(Stored data entries)
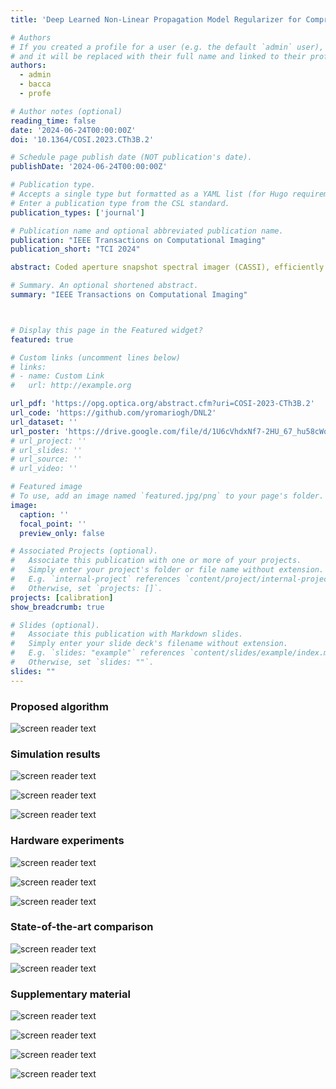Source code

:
 ```yaml
---
title: 'Deep Learned Non-Linear Propagation Model Regularizer for Compressive Spectral Imaging'

# Authors
# If you created a profile for a user (e.g. the default `admin` user), write the username (folder name) here
# and it will be replaced with their full name and linked to their profile.
authors:
  - admin
  - bacca
  - profe

# Author notes (optional)
reading_time: false
date: '2024-06-24T00:00:00Z'
doi: '10.1364/COSI.2023.CTh3B.2'

# Schedule page publish date (NOT publication's date).
publishDate: '2024-06-24T00:00:00Z'

# Publication type.
# Accepts a single type but formatted as a YAML list (for Hugo requirements).
# Enter a publication type from the CSL standard.
publication_types: ['journal']

# Publication name and optional abbreviated publication name.
publication: "IEEE Transactions on Computational Imaging"
publication_short: "TCI 2024"

abstract: Coded aperture snapshot spectral imager (CASSI), efficiently captures 3D spectral images by sensing 2D projections of the scene. While CASSI offers a substantial reduction in acquisition time, compared to traditional scanning optical systems, it requires a reconstruction post-processing step. Furthermore, to obtain high-quality reconstructions, an accurate propagation model is required. Notably, CASSI exhibits a variant spatio-spectral sensor response, making it difficult to acquire an accurate propagation model. To address these inherent limitations, this work proposes to learn a deep non-linear fully differentiable propagation model that can be used as a regularizer within an optimization-based reconstruction algorithm. The proposed approach trains the non-linear spatially-variant propagation model using paired compressed measurements and spectral images, by employing side information only in the calibration step. From the deep propagation model incorporation into a plug-and-play alternating direction method of multipliers framework, our proposed method outperforms traditional CASSI linear-based models. Extensive simulations and a testbed implementation validate the efficacy of the proposed methodology. 

# Summary. An optional shortened abstract.
summary: "IEEE Transactions on Computational Imaging"



# Display this page in the Featured widget?
featured: true

# Custom links (uncomment lines below)
# links:
# - name: Custom Link
#   url: http://example.org

url_pdf: 'https://opg.optica.org/abstract.cfm?uri=COSI-2023-CTh3B.2'
url_code: 'https://github.com/yromariogh/DNL2'
url_dataset: ''
url_poster: 'https://drive.google.com/file/d/1U6cVhdxNf7-2HU_67_hu58cWoxDE-fu7/view?usp=sharing'
# url_project: ''
# url_slides: ''
# url_source: ''
# url_video: ''

# Featured image
# To use, add an image named `featured.jpg/png` to your page's folder.
image:
  caption: ''
  focal_point: ''
  preview_only: false

# Associated Projects (optional).
#   Associate this publication with one or more of your projects.
#   Simply enter your project's folder or file name without extension.
#   E.g. `internal-project` references `content/project/internal-project/index.md`.
#   Otherwise, set `projects: []`.
projects: [calibration]
show_breadcrumb: true

# Slides (optional).
#   Associate this publication with Markdown slides.
#   Simply enter your slide deck's filename without extension.
#   E.g. `slides: "example"` references `content/slides/example/index.md`.
#   Otherwise, set `slides: ""`.
slides: ""
---
```


### Proposed algorithm
![screen reader text](/TCI2024/ALGORITHM.png "")

### Simulation results

![screen reader text](/TCI2024/Ys_by_deg_level_white+Mx.png "Fig. 3.   Simulated measurement $\mathbf{y}_i$ for each degradation level $D_i$. (b) Absolute error of each simulated measurement with respect to the non-degradation scenario $\mathbf{y}_0=\mathbf{Hx}$. (c) Improved measurement obtained with the $\text{DNL}^2$ model. (d) Absolute error of each simulated measurement with respect to the improved measurement. The evident reduction in error across degradation levels underscores its robustness and independence.")

![screen reader text](/TCI2024/ARAD_METRICS_NL+SNR.png "Fig. 4.   (a) Simulation results and ablation studies of $\lambda_1$ under each degradation level in the ARAD dataset. Note the improvement in the different metrics by increasing the proposed regularizer influence through the coefficient $\lambda_1$, with $\lambda_1=0$ as the baseline PnP with the linear propagation model. (b) Average results of different testing images evaluating the impact of additional noise at the highest degradation level $D_4$ from the ARAD dataset.")

![screen reader text](/TCI2024/TABLE_IV.png ".")

### Hardware experiments

![screen reader text](/TCI2024/PSNRvsPSNR+Convergence+Split_Results.png "Fig. 5.   (a) Average PSNR of the estimated measurements with $\text{DNL}^2$ model through iterations. (b) Comparison between the $\text{DNL}^2$ measurement performance and reconstruction quality using $\lambda=1$. (c) Convergence of the $\text{DNL}^2$ recovery loss. (d-f) Reconstruction quality with real data and ablation studies of the proposed regularizer influence, $\lambda_1$. The quality of the reconstructions shows a significant improvement, with an increase of nearly 3 dB in PSNR compared to the simple propagation model (i.e., $\lambda_1=0$).")

![screen reader text](/TCI2024/4x6-LABands.png "Fig. 6.   Some recovered spectral bands for an acquired testing spectral image. Note the visual and metric improvement in the false RGB representation and across the spectral bands using the $\text{DNL}^2$ model, i.e., $\lambda_1=1$.")

![screen reader text](/TCI2024/X_and_morePSfs.png "Fig. 7.   The input of the $\text{DNL}^2$ model is the spectral image in (a) resulting in a set of spatio-spectrally variant PSFs within the domain of the compressed measurements, which are spectrally plotted in (b) and two of them are zoomed in (d). The linear propagation model PSF is shown in (c).")

### State-of-the-art comparison

![screen reader text](/TCI2024/TABLE_VI.png ".")

![screen reader text](/TCI2024/LAB.png "Fig. 8.   Experimental reconstructions comparison as false RGB and corresponding signatures between Song et al.'s [22] and DNL² propagation model. Note the visual and quantitative improvement for the three testing images and in the corresponding spectral signatures at points A, B, and C.")


### Supplementary material

![screen reader text](/TCI2024/Sup_ALGORITHM.png ".")

![screen reader text](/TCI2024/METRICS_PRIOR.png "Fig. 1. Results and ablation studies of $\lambda_1$ using a Fixed~\cite{dabov2007image} and Learned prior~\cite{zhang2021plug} with experimental data.")

![screen reader text](/TCI2024/LAB_PRIOR.png "Fig. 2. Experimental reconstructions comparison as false RGB and corresponding signatures between Song et al.'s~\cite{song2022high} and $\text{DNL}^2$ propagation model with a fixed \cite{dabov2007image} or learned prior \cite{zhang2021plug}.")

![screen reader text](/TCI2024/Table_Sup1.png "")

— EXERCISE DETAILS —
Go through the records above and copy each line where "COSI" is found.

— TASK ANSWER —
doi: '10.1364/COSI.2023.CTh3B.2'
url_pdf: 'https://opg.optica.org/abstract.cfm?uri=COSI-2023-CTh3B.2'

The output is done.